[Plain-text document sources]
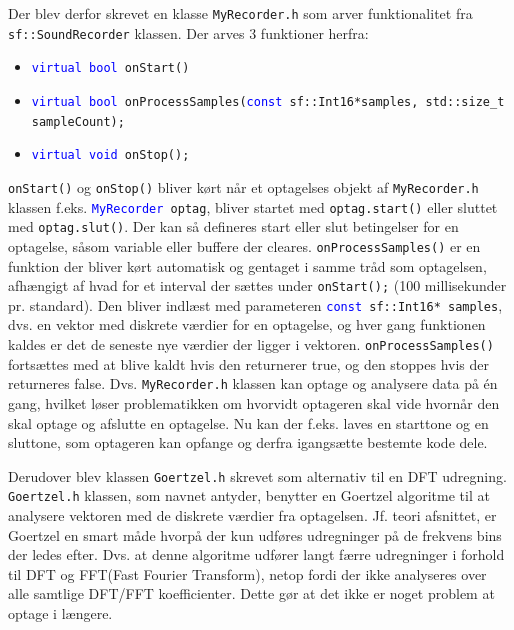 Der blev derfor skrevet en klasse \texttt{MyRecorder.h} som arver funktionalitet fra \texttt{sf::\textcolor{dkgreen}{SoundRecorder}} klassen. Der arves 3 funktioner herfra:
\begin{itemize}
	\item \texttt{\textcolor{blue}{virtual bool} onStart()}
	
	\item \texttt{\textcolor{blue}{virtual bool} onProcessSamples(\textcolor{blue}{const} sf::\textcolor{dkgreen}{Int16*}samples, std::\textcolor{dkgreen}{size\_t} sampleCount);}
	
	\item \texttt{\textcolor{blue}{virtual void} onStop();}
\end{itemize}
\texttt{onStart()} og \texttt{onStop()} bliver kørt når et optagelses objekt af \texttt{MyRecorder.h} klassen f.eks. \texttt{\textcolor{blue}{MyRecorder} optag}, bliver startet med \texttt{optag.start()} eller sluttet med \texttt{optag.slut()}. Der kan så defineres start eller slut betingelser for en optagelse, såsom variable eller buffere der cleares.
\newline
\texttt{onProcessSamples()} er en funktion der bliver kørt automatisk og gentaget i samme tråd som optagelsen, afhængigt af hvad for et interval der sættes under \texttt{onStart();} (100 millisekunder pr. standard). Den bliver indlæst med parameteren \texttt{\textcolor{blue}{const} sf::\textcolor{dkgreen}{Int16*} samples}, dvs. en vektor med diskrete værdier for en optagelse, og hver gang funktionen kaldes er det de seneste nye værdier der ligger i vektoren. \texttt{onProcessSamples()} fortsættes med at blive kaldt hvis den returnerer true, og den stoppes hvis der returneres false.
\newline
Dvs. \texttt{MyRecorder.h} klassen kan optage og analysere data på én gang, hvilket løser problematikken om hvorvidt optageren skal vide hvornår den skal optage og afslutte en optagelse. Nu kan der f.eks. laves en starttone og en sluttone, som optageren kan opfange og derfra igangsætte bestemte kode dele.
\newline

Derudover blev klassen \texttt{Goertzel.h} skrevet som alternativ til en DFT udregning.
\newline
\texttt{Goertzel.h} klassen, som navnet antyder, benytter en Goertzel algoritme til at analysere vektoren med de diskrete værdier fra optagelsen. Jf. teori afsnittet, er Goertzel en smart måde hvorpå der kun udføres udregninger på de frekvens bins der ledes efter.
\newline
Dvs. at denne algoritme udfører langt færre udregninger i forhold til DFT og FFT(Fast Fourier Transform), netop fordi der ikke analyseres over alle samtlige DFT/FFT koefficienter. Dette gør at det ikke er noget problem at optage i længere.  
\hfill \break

* * *

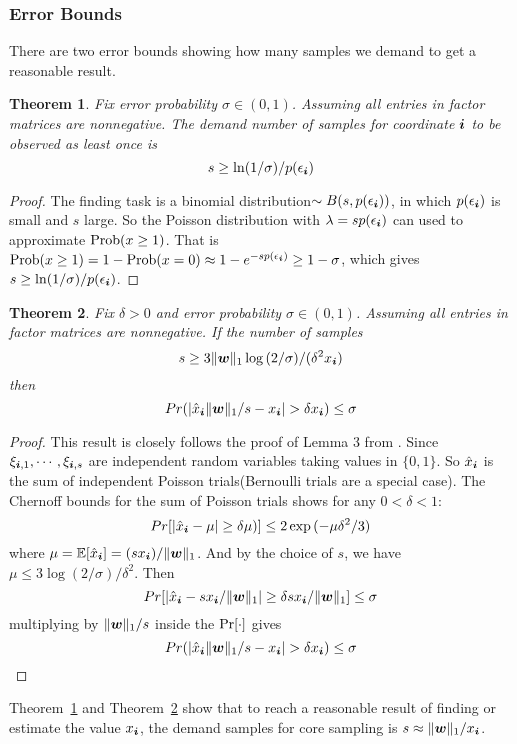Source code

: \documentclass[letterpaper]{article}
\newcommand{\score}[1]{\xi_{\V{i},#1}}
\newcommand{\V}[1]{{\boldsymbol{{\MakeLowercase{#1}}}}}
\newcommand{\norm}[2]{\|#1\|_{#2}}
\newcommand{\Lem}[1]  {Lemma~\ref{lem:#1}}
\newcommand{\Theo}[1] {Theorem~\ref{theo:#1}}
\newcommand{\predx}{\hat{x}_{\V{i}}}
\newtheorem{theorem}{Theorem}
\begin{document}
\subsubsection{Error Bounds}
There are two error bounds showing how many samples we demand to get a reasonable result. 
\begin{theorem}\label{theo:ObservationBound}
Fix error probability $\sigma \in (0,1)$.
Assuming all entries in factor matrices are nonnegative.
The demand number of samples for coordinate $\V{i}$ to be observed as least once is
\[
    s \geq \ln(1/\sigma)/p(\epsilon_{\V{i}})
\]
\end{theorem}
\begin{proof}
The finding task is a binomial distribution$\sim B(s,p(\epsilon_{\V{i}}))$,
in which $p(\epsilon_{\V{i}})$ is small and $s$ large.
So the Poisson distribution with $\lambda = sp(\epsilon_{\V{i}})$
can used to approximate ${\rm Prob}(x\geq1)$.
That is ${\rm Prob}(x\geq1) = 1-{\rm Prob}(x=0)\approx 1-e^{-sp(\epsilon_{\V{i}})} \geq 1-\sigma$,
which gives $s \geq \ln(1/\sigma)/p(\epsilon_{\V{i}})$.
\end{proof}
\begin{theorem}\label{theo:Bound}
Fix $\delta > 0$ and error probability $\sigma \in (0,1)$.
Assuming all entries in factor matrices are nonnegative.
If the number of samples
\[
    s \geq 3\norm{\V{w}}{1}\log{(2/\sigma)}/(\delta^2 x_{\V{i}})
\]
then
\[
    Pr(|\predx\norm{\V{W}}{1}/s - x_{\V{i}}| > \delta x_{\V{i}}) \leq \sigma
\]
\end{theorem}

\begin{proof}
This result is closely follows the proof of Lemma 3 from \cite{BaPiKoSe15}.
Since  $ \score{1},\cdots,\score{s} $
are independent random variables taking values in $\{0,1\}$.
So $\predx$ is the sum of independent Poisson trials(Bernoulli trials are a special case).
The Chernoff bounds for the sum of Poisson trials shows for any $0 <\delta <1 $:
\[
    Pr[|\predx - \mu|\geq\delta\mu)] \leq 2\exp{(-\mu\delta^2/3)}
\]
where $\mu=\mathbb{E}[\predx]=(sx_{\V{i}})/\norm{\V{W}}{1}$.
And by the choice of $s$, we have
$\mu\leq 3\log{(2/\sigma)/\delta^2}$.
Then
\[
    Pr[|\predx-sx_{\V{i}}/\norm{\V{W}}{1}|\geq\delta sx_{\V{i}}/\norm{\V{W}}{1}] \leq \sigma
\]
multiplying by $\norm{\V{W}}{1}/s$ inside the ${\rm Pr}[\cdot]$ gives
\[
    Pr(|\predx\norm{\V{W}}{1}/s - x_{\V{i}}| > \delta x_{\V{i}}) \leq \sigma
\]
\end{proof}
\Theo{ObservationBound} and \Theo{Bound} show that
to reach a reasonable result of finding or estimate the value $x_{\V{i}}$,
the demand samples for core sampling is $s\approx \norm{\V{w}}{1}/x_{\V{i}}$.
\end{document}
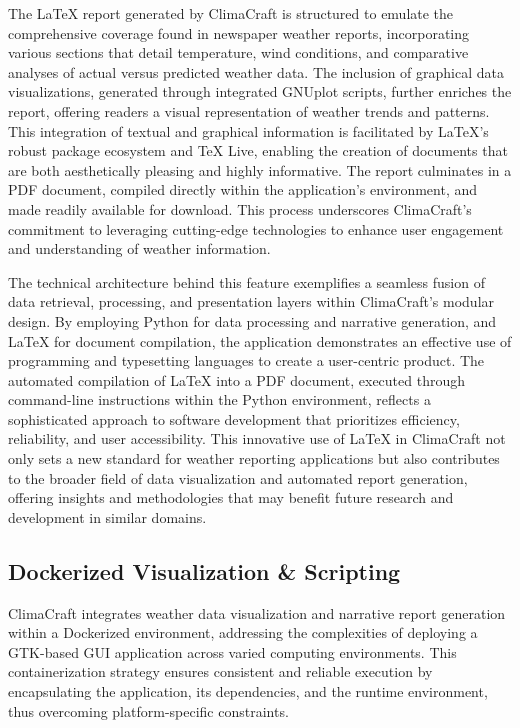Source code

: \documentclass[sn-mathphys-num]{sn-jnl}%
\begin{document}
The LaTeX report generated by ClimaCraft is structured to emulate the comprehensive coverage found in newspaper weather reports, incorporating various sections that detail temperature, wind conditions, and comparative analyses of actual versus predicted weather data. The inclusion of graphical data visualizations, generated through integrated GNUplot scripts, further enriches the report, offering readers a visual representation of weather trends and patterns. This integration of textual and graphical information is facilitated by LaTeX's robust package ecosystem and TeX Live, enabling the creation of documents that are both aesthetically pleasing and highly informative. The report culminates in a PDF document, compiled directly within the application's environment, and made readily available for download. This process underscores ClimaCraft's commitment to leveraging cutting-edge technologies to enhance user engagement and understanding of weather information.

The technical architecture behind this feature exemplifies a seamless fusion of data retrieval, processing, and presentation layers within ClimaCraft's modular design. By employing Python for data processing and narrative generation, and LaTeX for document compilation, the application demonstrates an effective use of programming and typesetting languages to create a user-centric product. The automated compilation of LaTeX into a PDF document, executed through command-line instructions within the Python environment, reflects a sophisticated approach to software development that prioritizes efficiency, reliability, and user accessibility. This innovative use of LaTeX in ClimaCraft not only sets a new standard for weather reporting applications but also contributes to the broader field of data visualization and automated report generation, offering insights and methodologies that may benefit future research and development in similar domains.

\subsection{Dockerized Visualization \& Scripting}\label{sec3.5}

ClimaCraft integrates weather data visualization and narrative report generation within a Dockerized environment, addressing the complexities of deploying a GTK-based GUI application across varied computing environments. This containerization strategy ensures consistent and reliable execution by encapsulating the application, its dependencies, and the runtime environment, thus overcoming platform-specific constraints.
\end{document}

---

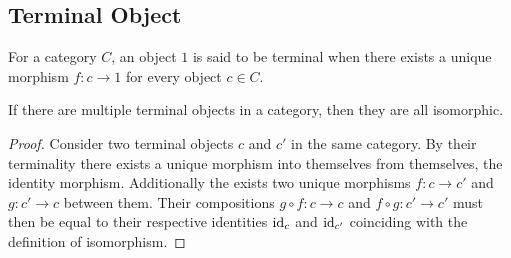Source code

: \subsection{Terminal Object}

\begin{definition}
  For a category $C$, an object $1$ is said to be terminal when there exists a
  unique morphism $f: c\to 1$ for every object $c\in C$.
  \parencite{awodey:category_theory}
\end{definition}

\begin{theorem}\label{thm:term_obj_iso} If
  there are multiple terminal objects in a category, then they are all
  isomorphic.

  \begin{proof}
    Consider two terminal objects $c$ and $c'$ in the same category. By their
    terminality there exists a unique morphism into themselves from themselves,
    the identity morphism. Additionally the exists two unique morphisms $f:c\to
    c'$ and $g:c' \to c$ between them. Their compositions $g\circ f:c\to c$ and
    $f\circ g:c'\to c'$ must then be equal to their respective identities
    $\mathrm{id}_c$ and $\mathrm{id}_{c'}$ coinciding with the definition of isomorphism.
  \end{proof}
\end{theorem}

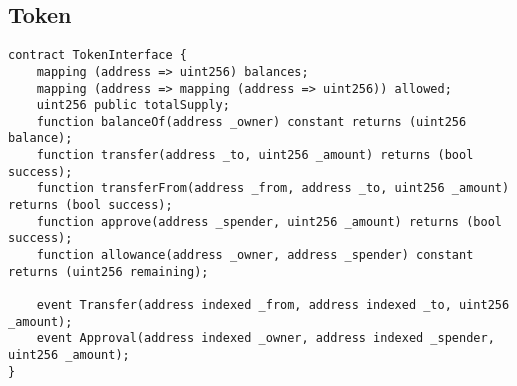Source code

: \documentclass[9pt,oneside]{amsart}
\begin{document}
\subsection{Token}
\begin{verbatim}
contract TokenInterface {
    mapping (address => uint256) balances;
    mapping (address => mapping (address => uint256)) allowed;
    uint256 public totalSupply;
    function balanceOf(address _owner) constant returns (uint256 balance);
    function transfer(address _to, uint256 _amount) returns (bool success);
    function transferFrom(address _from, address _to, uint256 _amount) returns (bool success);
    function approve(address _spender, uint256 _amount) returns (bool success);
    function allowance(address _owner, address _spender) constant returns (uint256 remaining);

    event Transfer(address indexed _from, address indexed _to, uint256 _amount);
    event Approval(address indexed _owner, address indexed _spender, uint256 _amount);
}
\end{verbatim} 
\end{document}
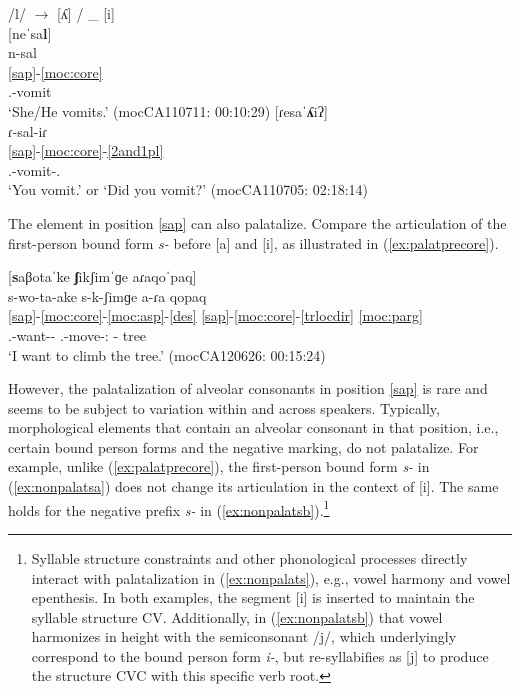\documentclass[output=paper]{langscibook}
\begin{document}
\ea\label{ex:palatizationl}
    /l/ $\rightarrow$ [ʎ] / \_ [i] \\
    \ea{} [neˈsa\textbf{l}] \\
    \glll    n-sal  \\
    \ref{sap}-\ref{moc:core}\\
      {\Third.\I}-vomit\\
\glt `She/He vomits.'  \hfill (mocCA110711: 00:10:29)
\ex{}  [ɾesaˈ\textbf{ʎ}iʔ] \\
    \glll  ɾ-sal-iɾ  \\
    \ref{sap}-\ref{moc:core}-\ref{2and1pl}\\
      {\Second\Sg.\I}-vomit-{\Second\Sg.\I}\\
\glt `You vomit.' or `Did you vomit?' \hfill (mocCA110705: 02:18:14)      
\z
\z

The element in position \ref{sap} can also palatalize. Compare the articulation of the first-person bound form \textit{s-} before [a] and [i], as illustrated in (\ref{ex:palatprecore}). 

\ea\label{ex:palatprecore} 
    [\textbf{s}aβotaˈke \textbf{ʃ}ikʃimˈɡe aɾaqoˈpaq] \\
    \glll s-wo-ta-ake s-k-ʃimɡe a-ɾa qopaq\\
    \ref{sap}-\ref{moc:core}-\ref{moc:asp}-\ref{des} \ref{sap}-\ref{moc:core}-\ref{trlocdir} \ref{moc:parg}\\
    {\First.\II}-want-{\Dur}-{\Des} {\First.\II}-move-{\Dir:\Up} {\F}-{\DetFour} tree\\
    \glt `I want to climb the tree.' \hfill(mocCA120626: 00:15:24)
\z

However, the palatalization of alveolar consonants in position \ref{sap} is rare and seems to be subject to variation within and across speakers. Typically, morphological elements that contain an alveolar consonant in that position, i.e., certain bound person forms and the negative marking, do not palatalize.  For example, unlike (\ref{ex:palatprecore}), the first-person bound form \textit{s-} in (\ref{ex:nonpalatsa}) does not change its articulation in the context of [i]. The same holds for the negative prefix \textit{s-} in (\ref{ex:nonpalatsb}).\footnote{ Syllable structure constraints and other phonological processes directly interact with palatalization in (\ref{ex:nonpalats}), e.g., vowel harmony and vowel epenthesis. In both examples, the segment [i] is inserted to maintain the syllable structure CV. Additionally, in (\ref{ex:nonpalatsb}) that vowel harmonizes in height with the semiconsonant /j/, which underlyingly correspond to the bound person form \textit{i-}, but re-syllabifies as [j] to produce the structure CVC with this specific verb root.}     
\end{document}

### ASSIGNMENT
Show the lines in the entries above that include the string "articulation".

### RESULT OF THE TASK
The element in position \ref{sap} can also palatalize. Compare the articulation of the first-person bound form \textit{s-} before [a] and [i], as illustrated in (\ref{ex:palatprecore}). 
However, the palatalization of alveolar consonants in position \ref{sap} is rare and seems to be subject to variation within and across speakers. Typically, morphological elements that contain an alveolar consonant in that position, i.e., certain bound person forms and the negative marking, do not palatalize.  For example, unlike (\ref{ex:palatprecore}), the first-person bound form \textit{s-} in (\ref{ex:nonpalatsa}) does not change its articulation in the context of [i]. The same holds for the negative prefix \textit{s-} in (\ref{ex:nonpalatsb}).\footnote{ Syllable structure constraints and other phonological processes directly interact with palatalization in (\ref{ex:nonpalats}), e.g., vowel harmony and vowel epenthesis. In both examples, the segment [i] is inserted to maintain the syllable structure CV. Additionally, in (\ref{ex:nonpalatsb}) that vowel harmonizes in height with the semiconsonant /j/, which underlyingly correspond to the bound person form \textit{i-}, but re-syllabifies as [j] to produce the structure CVC with this specific verb root.}     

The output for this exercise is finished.